En assimilant le progrès à celui de la technique et de l’économie, la société du développement se délivre, certes, de la fatalité naturelle, mais elle crée en même temps une sur-nature sociale qui n’est souvent qu’une nouvelle fatalité qui risque soit de broyer l’individu dans des contradictions sociales ou écologiques, soit de l’absorber totalement et de liquider sa liberté au nom des nécessités de l’organisation collective.

« Ainsi une organisation sociale fondée sur l’idée d’un développement indéfini nous expose à deux risques qui sont dialectiquement liés et que Charbonneau résumait par deux principes :
Un développement indéfini dans un espace-temps fini est impossible. Le développement accéléré conduit donc au chaos.
Plus la puissance grandit, plus l’ordre doit être strict : Le développement accéléré appelle une organisation totale, si ce n’est totalitaire, de la vie sociale, collective et personnelle.
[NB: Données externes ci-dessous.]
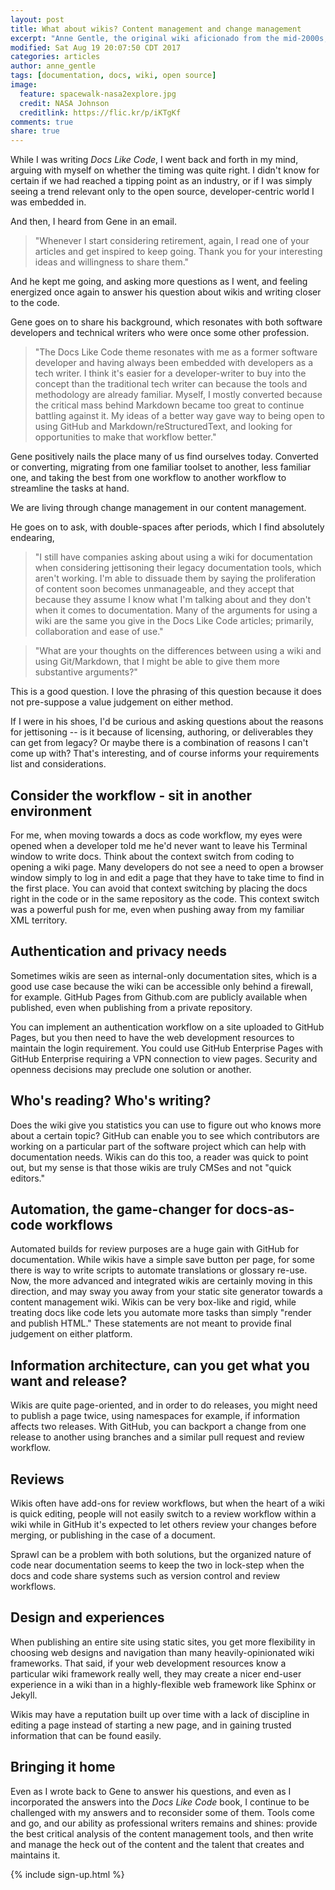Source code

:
 ```yaml
---
layout: post
title: What about wikis? Content management and change management
excerpt: "Anne Gentle, the original wiki aficionado from the mid-2000s, discusses their relevance today."
modified: Sat Aug 19 20:07:50 CDT 2017
categories: articles
author: anne_gentle
tags: [documentation, docs, wiki, open source]
image:
  feature: spacewalk-nasa2explore.jpg
  credit: NASA Johnson
  creditlink: https://flic.kr/p/iKTgKf
comments: true
share: true
---
```


While I was writing _Docs Like Code_, I went back and forth in my mind, arguing with myself on whether the timing was quite right. I didn't know for certain if we had reached a tipping point as an industry, or if I was simply seeing a trend relevant only to the open source, developer-centric world I was embedded in.

And then, I heard from Gene in an email.

> "Whenever I start considering retirement, again, I read one of your articles
> and get inspired to keep going.  Thank you for your interesting ideas and
> willingness to share them."

And he kept me going, and asking more questions as I went, and feeling energized once again to answer his question about wikis and writing closer to the code.

Gene goes on to share his background, which resonates with both software developers and technical writers who were once some other profession.

> "The Docs Like Code theme resonates with me as a former software developer
> and having always been embedded with developers as a tech writer.  I think
> it's easier for a developer-writer to buy into the concept than the
> traditional tech writer can because the tools and methodology are already
> familiar.  Myself, I mostly converted because the critical mass behind
> Markdown became too great to continue battling against it.  My ideas of a
> better way gave way to being open to using GitHub and
> Markdown/reStructuredText, and looking for opportunities to make that
> workflow better."

Gene positively nails the place many of us find ourselves today. Converted or converting, migrating from one familiar toolset to another, less familiar one, and taking the best from one workflow to another workflow to streamline the tasks at hand.

We are living through change management in our content management.

He goes on to ask, with double-spaces after periods, which I find absolutely endearing,

> "I still have companies asking about using a wiki for documentation when
> considering jettisoning their legacy documentation tools, which aren't
> working.  I'm able to dissuade them by saying the proliferation of content
> soon becomes unmanageable, and they accept that because they assume I know
> what I'm talking about and they don't when it comes to documentation.  Many
> of the arguments for using a wiki are the same you give in the Docs Like Code
> articles; primarily, collaboration and ease of use."

> "What are your thoughts on the differences between using a wiki and using
> Git/Markdown, that I might be able to give them more substantive arguments?"

This is a good question. I love the phrasing of this question because it does not pre-suppose a value judgement on either method.

If I were in his shoes, I'd be curious and asking questions about the reasons for jettisoning -- is it because of licensing, authoring, or deliverables they can get from legacy? Or maybe there is a combination of reasons I can't come up with? That's interesting, and of course informs your requirements list and considerations.

## Consider the workflow - sit in another environment

For me, when moving towards a docs as code workflow, my eyes were opened when a developer told me he'd never want to leave his Terminal window to write docs. Think about the context switch from coding to opening a wiki page. Many developers do not see a need to open a browser window simply to log in and edit a page that they have to take time to find in the first place. You can avoid that context switching by placing the docs right in the code or in the same repository as the code. This context switch was a powerful push for me, even when pushing away from my familiar XML territory.

## Authentication and privacy needs

Sometimes wikis are seen as internal-only documentation sites, which is a good use case because the wiki can be accessible only behind a firewall, for example. GitHub Pages from Github.com are publicly available when published, even when publishing from a private repository.

You can implement an authentication workflow on a site uploaded to GitHub Pages, but you then need to have the web development resources to maintain the login requirement. You could use GitHub Enterprise Pages with GitHub Enterprise requiring a VPN connection to view pages. Security and openness decisions may preclude one solution or another.

## Who's reading? Who's writing?

Does the wiki give you statistics you can use to figure out who knows more about a certain topic? GitHub can enable you to see which contributors are working on a particular part of the software project which can help with documentation needs. Wikis can do this too, a reader was quick to point out, but my sense is that those wikis are truly CMSes and not "quick editors."

## Automation, the game-changer for docs-as-code workflows

Automated builds for review purposes are a huge gain with GitHub for documentation. While wikis have a simple save button per page, for some there is way to write scripts to automate translations or glossary re-use. Now, the more advanced and integrated wikis are certainly moving in this direction, and may sway you away from your static site generator towards a content management wiki. Wikis can be very box-like and rigid, while treating docs like code lets you automate more tasks than simply "render and publish HTML." These statements are not meant to provide final judgement on either platform.

## Information architecture, can you get what you want and release?

Wikis are quite page-oriented, and in order to do releases, you might need to publish a page twice, using namespaces for example, if information affects two releases. With GitHub, you can backport a change from one release to another using branches and a similar pull request and review workflow.

## Reviews

Wikis often have add-ons for review workflows, but when the heart of a wiki is quick editing, people will not easily switch to a review workflow within a wiki while in GitHub it's expected to let others review your changes before merging, or publishing in the case of a document.

Sprawl can be a problem with both solutions, but the organized nature of code near documentation seems to keep the two in lock-step when the docs and code share systems such as version control and review workflows.

## Design and experiences

When publishing an entire site using static sites, you get more flexibility in choosing web designs and navigation than many heavily-opinionated wiki frameworks. That said, if your web development resources know a particular wiki framework really well, they may create a nicer end-user experience in a wiki  than in a highly-flexible web framework like Sphinx or Jekyll.

Wikis may have a reputation built up over time with a lack of discipline in editing a page instead of starting a new page, and in gaining trusted information that can be found easily.

## Bringing it home

Even as I wrote back to Gene to answer his questions, and even as I incorporated the answers into the _Docs Like Code_ book, I continue to be challenged with my answers and to reconsider some of them. Tools come and go, and our ability as professional writers remains and shines: provide the best critical analysis of the content management tools, and then write and manage the heck out of the content and the talent that creates and maintains it.

{% include sign-up.html %}

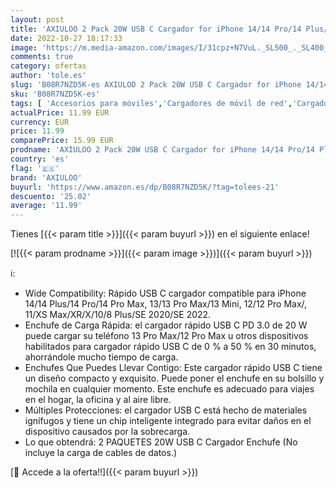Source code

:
 ```yaml
---
layout: post
title: 'AXIULOO 2 Pack 20W USB C Cargador for iPhone 14/14 Pro/14 Plus/14 Pro Max/13 Mini  Carga Rápido Tipo C Enchufe Charger for iPhone 12/11/XS Max/XR/X/10/8 Plus  Corriente Pared Movil Cabezal Adaptador'
date: 2022-10-27 18:17:33
image: 'https://m.media-amazon.com/images/I/31cpz+N7VuL._SL500_._SL400_.jpg'
comments: true
category: ofertas
author: 'tole.es'
slug: 'B08R7NZD5K-es AXIULOO 2 Pack 20W USB C Cargador for iPhone 14/14 Pro/14...'
sku: 'B08R7NZD5K-es'
tags: [ 'Accesorios para móviles','Cargadores de móvil de red','Cargadores para móviles','Comunicación móvil y accesorios','Electrónica','axiuloo','iphone','🇪🇸', ]
actualPrice: 11.99 EUR
currency: EUR
price: 11.99
comparePrice: 15.99 EUR
prodname: 'AXIULOO 2 Pack 20W USB C Cargador for iPhone 14/14 Pro/14 Plus/14 Pro Max/13 Mini  Carga Rápido Tipo C Enchufe Charger for iPhone 12/11/XS Max/XR/X/10/8 Plus  Corriente Pared Movil Cabezal Adaptador'
country: 'es'
flag: '🇪🇸'
brand: 'AXIULOO'
buyurl: 'https://www.amazon.es/dp/B08R7NZD5K/?tag=tolees-21'
descuento: '25.02'
average: '11.99'
---
```


Tienes [{{< param title >}}]({{< param buyurl >}}) en el siguiente enlace!

[![{{< param prodname >}}]({{< param image >}})]({{< param buyurl >}})

ℹ️:

- Wide Compatibility: Rápido USB C cargador compatible para iPhone 14/14 Plus/14 Pro/14 Pro Max, 13/13 Pro Max/13 Mini, 12/12 Pro Max/, 11/XS Max/XR/X/10/8 Plus/SE 2020/SE 2022.
- Enchufe de Carga Rápida: el cargador rápido USB C PD 3.0 de 20 W puede cargar su teléfono 13 Pro Max/12 Pro Max u otros dispositivos habilitados para cargador rápido USB C de 0 % a 50 % en 30 minutos, ahorrándole mucho tiempo de carga.
- Enchufes Que Puedes Llevar Contigo: Este cargador rápido USB C tiene un diseño compacto y exquisito. Puede poner el enchufe en su bolsillo y mochila en cualquier momento. Este enchufe es adecuado para viajes en el hogar, la oficina y al aire libre.
- Múltiples Protecciones: el cargador USB C está hecho de materiales ignífugos y tiene un chip inteligente integrado para evitar daños en el dispositivo causados ​​por la sobrecarga.
- Lo que obtendrá: 2 PAQUETES 20W USB C Cargador Enchufe (No incluye la carga de cables de datos.)

[🛒 Accede a la oferta!!]({{< param buyurl >}})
Ces deux logiques apparemment contraires sont, en pratique, unies dans une relation dialectique. Chaque progrès d’un des deux termes appelle un renforcement de l’autre. Ainsi la puissance de nos installations techniques (avions, usines, centrales nucléaires, trains à grande vitesse, laboratoires de génétique, etc.) les rend potentiellement très dangereuses en cas d’accident ou de sabotage : une politique de prévention des risques doit donc multiplier les contrôles et repérer à l’avance tous les agents potentiellement inadaptés ou déviants. Mais ce processus qui renforce le caractère systématique de l’organisation sociale crée des conditions favorables pour un nouveau bond en avant de la recherche et du développement de nouvelles techniques. On crée ainsi des risques de nouvelles dysfonctions, encore plus graves que les précédentes car résultant de la mise en œuvre de savoirs plus puissants, certes, mais toujours aussi incomplets et qui auront des effets directs et surtout indirects encore plus importants et imprévisibles. Pour éviter le désastre on repart alors pour un tour : mise au point de nouvelles régulations écologiques et sociales et, une fois la crise surmontée, production de nouveaux savoirs et mise en œuvre de nouvelles techniques, etc. »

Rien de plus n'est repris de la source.